**Dataset records:**
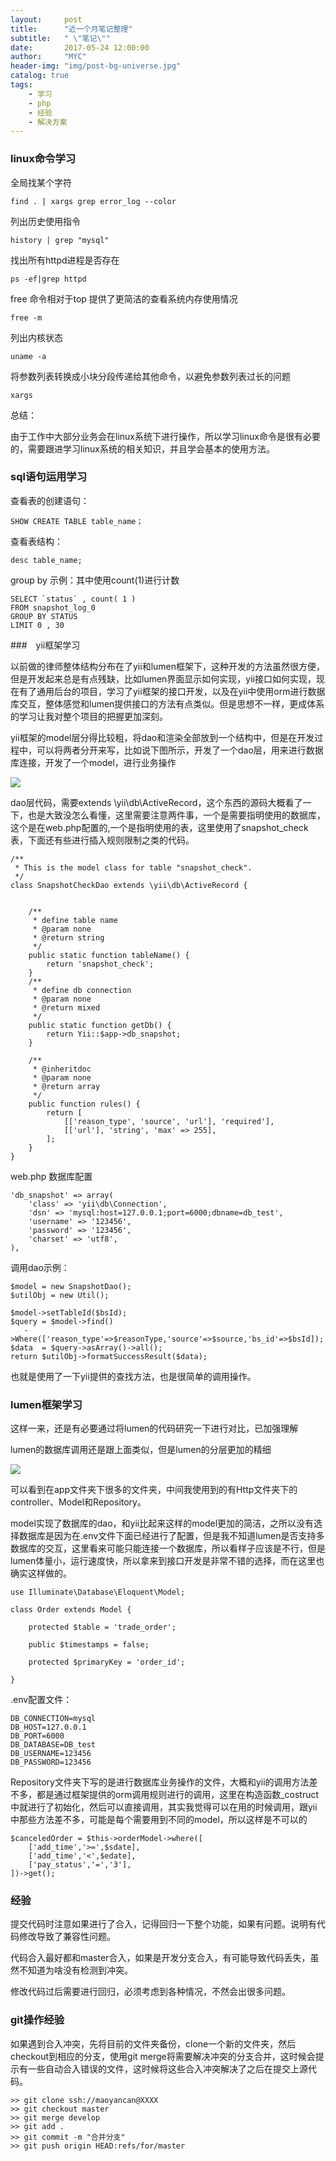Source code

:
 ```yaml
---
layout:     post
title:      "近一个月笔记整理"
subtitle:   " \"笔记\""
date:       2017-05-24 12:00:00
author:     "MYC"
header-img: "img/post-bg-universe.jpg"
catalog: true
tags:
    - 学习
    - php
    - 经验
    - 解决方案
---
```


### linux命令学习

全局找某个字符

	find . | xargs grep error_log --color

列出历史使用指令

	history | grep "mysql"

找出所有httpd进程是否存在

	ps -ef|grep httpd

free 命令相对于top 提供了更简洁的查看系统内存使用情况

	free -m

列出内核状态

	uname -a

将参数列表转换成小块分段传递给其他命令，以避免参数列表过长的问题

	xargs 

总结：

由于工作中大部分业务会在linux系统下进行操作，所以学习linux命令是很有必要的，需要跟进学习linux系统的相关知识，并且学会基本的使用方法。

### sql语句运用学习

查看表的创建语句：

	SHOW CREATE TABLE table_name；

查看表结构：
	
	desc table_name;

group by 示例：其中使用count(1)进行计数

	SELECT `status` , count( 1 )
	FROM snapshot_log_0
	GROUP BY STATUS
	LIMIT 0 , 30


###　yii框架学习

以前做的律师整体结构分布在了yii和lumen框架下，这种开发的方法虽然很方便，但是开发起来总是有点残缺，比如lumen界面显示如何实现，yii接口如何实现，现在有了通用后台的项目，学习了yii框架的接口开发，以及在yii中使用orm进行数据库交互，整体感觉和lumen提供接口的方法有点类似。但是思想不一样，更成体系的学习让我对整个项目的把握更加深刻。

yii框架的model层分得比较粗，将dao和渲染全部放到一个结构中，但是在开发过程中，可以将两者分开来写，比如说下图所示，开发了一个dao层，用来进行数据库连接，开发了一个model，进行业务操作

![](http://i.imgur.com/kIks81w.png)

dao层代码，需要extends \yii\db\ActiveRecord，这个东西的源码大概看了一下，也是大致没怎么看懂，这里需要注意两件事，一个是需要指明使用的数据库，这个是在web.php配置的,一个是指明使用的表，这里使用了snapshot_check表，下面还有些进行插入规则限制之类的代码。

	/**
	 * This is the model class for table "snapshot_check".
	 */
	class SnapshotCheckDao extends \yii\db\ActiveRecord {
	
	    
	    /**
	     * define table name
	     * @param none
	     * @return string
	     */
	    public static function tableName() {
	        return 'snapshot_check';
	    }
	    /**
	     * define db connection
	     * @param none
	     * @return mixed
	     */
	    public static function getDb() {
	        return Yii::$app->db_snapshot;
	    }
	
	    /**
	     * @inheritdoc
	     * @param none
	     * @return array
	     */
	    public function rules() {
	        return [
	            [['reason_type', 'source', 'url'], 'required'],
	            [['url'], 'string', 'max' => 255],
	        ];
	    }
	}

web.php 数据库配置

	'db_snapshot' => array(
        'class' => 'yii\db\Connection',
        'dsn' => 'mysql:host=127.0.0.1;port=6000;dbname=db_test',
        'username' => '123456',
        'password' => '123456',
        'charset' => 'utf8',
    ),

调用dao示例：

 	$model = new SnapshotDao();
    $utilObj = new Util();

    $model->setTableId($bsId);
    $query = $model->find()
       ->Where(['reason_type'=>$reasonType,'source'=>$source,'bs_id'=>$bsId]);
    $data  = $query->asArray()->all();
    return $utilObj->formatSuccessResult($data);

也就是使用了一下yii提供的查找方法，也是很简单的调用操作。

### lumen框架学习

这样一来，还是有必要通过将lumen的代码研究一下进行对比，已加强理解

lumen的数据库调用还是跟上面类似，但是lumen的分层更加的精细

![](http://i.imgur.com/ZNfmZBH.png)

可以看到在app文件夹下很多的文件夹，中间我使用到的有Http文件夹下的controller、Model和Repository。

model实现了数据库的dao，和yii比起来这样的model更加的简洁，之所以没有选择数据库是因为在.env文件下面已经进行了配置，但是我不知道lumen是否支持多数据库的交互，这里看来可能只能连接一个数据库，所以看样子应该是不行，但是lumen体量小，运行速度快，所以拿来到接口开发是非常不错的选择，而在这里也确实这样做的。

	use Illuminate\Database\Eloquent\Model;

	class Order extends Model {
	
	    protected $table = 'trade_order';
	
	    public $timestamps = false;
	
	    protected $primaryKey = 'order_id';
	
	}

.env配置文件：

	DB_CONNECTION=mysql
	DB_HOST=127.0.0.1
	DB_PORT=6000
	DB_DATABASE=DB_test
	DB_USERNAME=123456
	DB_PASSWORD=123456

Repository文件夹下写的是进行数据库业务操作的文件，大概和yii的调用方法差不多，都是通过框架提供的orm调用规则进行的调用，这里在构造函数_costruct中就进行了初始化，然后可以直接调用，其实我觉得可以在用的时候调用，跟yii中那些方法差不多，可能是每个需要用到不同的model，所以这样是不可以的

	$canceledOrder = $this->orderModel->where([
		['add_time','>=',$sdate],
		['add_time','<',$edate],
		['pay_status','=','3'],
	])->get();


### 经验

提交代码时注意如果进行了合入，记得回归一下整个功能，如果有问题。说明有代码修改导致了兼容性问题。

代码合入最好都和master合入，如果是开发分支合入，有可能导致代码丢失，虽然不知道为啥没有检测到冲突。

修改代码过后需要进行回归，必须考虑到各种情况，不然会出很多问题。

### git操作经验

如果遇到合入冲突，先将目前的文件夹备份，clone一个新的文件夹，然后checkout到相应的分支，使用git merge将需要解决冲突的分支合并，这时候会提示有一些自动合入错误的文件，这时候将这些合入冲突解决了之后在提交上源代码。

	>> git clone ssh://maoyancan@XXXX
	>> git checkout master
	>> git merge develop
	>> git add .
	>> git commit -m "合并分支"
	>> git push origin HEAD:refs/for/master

**The task:** Make an exact copy of the listing above. Its pictures are not needed.

**Response area:**
Source code

:
 ```yaml
---
layout:     post
title:      "近一个月笔记整理"
subtitle:   " \"笔记\""
date:       2017-05-24 12:00:00
author:     "MYC"
header-img: "img/post-bg-universe.jpg"
catalog: true
tags:
    - 学习
    - php
    - 经验
    - 解决方案
---
```


### linux命令学习

全局找某个字符

	find . | xargs grep error_log --color

列出历史使用指令

	history | grep "mysql"

找出所有httpd进程是否存在

	ps -ef|grep httpd

free 命令相对于top 提供了更简洁的查看系统内存使用情况

	free -m

列出内核状态

	uname -a

将参数列表转换成小块分段传递给其他命令，以避免参数列表过长的问题

	xargs 

总结：

由于工作中大部分业务会在linux系统下进行操作，所以学习linux命令是很有必要的，需要跟进学习linux系统的相关知识，并且学会基本的使用方法。

### sql语句运用学习

查看表的创建语句：

	SHOW CREATE TABLE table_name；

查看表结构：
	
	desc table_name;

group by 示例：其中使用count(1)进行计数

	SELECT `status` , count( 1 )
	FROM snapshot_log_0
	GROUP BY STATUS
	LIMIT 0 , 30


###　yii框架学习

以前做的律师整体结构分布在了yii和lumen框架下，这种开发的方法虽然很方便，但是开发起来总是有点残缺，比如lumen界面显示如何实现，yii接口如何实现，现在有了通用后台的项目，学习了yii框架的接口开发，以及在yii中使用orm进行数据库交互，整体感觉和lumen提供接口的方法有点类似。但是思想不一样，更成体系的学习让我对整个项目的把握更加深刻。

yii框架的model层分得比较粗，将dao和渲染全部放到一个结构中，但是在开发过程中，可以将两者分开来写，比如说下图所示，开发了一个dao层，用来进行数据库连接，开发了一个model，进行业务操作

![](http://i.imgur.com/kIks81w.png)

dao层代码，需要extends \yii\db\ActiveRecord，这个东西的源码大概看了一下，也是大致没怎么看懂，这里需要注意两件事，一个是需要指明使用的数据库，这个是在web.php配置的,一个是指明使用的表，这里使用了snapshot_check表，下面还有些进行插入规则限制之类的代码。

	/**
	 * This is the model class for table "snapshot_check".
	 */
	class SnapshotCheckDao extends \yii\db\ActiveRecord {
	
	    
	    /**
	     * define table name
	     * @param none
	     * @return string
	     */
	    public static function tableName() {
	        return 'snapshot_check';
	    }
	    /**
	     * define db connection
	     * @param none
	     * @return mixed
	     */
	    public static function getDb() {
	        return Yii::$app->db_snapshot;
	    }
	
	    /**
	     * @inheritdoc
	     * @param none
	     * @return array
	     */
	    public function rules() {
	        return [
	            [['reason_type', 'source', 'url'], 'required'],
	            [['url'], 'string', 'max' => 255],
	        ];
	    }
	}

web.php 数据库配置

	'db_snapshot' => array(
        'class' => 'yii\db\Connection',
        'dsn' => 'mysql:host=127.0.0.1;port=6000;dbname=db_test',
        'username' => '123456',
        'password' => '123456',
        'charset' => 'utf8',
    ),

调用dao示例：

 	$model = new SnapshotDao();
    $utilObj = new Util();

    $model->setTableId($bsId);
    $query = $model->find()
       ->Where(['reason_type'=>$reasonType,'source'=>$source,'bs_id'=>$bsId]);
    $data  = $query->asArray()->all();
    return $utilObj->formatSuccessResult($data);

也就是使用了一下yii提供的查找方法，也是很简单的调用操作。

### lumen框架学习

这样一来，还是有必要通过将lumen的代码研究一下进行对比，已加强理解

lumen的数据库调用还是跟上面类似，但是lumen的分层更加的精细

![](http://i.imgur.com/ZNfmZBH.png)

可以看到在app文件夹下很多的文件夹，中间我使用到的有Http文件夹下的controller、Model和Repository。

model实现了数据库的dao，和yii比起来这样的model更加的简洁，之所以没有选择数据库是因为在.env文件下面已经进行了配置，但是我不知道lumen是否支持多数据库的交互，这里看来可能只能连接一个数据库，所以看样子应该是不行，但是lumen体量小，运行速度快，所以拿来到接口开发是非常不错的选择，而在这里也确实这样做的。

	use Illuminate\Database\Eloquent\Model;

	class Order extends Model {
	
	    protected $table = 'trade_order';
	
	    public $timestamps = false;
	
	    protected $primaryKey = 'order_id';
	
	}

.env配置文件：

	DB_CONNECTION=mysql
	DB_HOST=127.0.0.1
	DB_PORT=6000
	DB_DATABASE=DB_test
	DB_USERNAME=123456
	DB_PASSWORD=123456

Repository文件夹下写的是进行数据库业务操作的文件，大概和yii的调用方法差不多，都是通过框架提供的orm调用规则进行的调用，这里在构造函数_costruct中就进行了初始化，然后可以直接调用，其实我觉得可以在用的时候调用，跟yii中那些方法差不多，可能是每个需要用到不同的model，所以这样是不可以的

	$canceledOrder = $this->orderModel->where([
		['add_time','>=',$sdate],
		['add_time','<',$edate],
		['pay_status','=','3'],
	])->get();


### 经验

提交代码时注意如果进行了合入，记得回归一下整个功能，如果有问题。说明有代码修改导致了兼容性问题。

代码合入最好都和master合入，如果是开发分支合入，有可能导致代码丢失，虽然不知道为啥没有检测到冲突。

修改代码过后需要进行回归，必须考虑到各种情况，不然会出很多问题。

### git操作经验

如果遇到合入冲突，先将目前的文件夹备份，clone一个新的文件夹，然后checkout到相应的分支，使用git merge将需要解决冲突的分支合并，这时候会提示有一些自动合入错误的文件，这时候将这些合入冲突解决了之后在提交上源代码。

	>> git clone ssh://maoyancan@XXXX
	>> git checkout master
	>> git merge develop
	>> git add .
	>> git commit -m "合并分支"
	>> git push origin HEAD:refs/for/master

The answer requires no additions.